Nursing is often considered the most important job in the entire world. Doctors are essential, but there will never be enough to provide the level of care necessary to help the population at large. This is not just something that RNs provide, either. Nurses are going for online DNP programs to become nurse administrators, who work on a grander scale to improve the quality-of-care patients receive, and the level of support that nurses are provided around the country and even the world. 
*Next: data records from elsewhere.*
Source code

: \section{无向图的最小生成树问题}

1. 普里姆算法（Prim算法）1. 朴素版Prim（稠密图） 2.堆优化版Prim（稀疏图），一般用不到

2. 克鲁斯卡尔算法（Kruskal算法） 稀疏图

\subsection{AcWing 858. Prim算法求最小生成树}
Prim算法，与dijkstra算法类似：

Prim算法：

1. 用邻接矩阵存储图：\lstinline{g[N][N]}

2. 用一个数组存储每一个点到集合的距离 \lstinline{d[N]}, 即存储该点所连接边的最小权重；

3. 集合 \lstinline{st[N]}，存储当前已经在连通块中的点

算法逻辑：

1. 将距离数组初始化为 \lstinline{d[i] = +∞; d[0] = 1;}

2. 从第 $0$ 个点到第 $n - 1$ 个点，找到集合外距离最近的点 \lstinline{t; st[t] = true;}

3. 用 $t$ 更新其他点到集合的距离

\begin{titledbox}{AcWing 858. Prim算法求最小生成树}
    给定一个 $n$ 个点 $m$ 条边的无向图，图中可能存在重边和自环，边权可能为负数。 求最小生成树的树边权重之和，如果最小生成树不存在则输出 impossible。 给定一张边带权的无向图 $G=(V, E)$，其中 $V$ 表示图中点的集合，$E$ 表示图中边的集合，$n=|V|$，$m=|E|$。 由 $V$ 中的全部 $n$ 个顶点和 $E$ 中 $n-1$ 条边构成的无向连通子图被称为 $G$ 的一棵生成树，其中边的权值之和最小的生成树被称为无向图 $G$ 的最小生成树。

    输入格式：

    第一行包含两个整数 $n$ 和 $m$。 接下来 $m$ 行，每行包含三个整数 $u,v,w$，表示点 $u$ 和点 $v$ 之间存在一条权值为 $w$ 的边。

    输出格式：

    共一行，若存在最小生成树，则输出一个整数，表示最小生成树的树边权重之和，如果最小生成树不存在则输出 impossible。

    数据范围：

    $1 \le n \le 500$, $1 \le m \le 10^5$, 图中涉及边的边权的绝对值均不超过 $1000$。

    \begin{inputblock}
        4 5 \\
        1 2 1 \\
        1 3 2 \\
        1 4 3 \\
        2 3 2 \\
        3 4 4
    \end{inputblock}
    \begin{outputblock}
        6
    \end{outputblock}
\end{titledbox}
Nurses are the backbone of healthcare, and therefore the backbone of society as a whole. If there was anything that could drive that point home, a global pandemic would be it. Frontline healthcare workers are working around the clock to care for both the regular intake of patients and the influx of those with the coronavirus. 

While doctors are absolutely instrumental in helping against this tide, it is the nurses who spend the most time with patients and who provide the care and human compassion that patients need when they are in the hospital, possibly more than any other time. 
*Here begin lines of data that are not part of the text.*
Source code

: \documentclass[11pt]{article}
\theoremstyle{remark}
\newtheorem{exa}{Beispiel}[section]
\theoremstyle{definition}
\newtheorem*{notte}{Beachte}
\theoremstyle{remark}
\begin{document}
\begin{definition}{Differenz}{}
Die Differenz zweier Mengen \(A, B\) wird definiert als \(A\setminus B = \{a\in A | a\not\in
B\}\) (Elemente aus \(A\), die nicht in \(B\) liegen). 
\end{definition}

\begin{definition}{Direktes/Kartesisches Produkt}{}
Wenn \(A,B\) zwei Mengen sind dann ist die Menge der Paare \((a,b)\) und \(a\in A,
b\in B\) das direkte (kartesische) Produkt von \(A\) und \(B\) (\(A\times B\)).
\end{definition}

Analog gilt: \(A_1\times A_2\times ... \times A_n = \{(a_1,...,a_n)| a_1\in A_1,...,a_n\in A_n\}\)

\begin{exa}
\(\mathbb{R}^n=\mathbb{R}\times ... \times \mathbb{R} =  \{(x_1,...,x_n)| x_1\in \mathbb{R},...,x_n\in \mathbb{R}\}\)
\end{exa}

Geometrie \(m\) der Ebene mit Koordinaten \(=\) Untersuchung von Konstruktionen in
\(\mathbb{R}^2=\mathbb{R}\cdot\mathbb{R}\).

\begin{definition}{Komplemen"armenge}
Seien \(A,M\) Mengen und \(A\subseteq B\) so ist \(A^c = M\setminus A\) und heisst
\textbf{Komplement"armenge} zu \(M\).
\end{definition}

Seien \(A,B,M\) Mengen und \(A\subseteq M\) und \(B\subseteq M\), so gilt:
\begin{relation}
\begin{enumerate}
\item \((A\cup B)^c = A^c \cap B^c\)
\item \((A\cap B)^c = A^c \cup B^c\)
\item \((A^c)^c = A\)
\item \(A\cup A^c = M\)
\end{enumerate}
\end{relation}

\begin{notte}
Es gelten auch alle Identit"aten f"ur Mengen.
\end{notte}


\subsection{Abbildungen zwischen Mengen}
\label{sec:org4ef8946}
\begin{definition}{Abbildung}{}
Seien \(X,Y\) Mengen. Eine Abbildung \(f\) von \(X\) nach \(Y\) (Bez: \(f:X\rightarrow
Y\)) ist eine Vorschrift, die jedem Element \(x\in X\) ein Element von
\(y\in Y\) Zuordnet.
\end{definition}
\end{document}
Nursing, especially if you push through to the highest levels of nursing, can be very rewarding, and allow you to bring in a very attractive salary. Add on to the fact that you will be doing instrumental work to changing the lives of both your patients and their families, and it is easy to see why more and more are looking to transfer their careers into nursing. 

Reasons to Choose Nursing as Your Career 

There are many great reasons to choose nursing as your career, and not just from the outset. Thanks to the way the entire career structure is built, you can easily transfer your existing efforts to become a nurse at almost any time. If you already have a bachelor’s degree in a science, for example, you can fast-track through a BSN and get started as an RN in just a few short years. Alternatively, you can get started in just a few weeks as a Certified Nursing Assistant.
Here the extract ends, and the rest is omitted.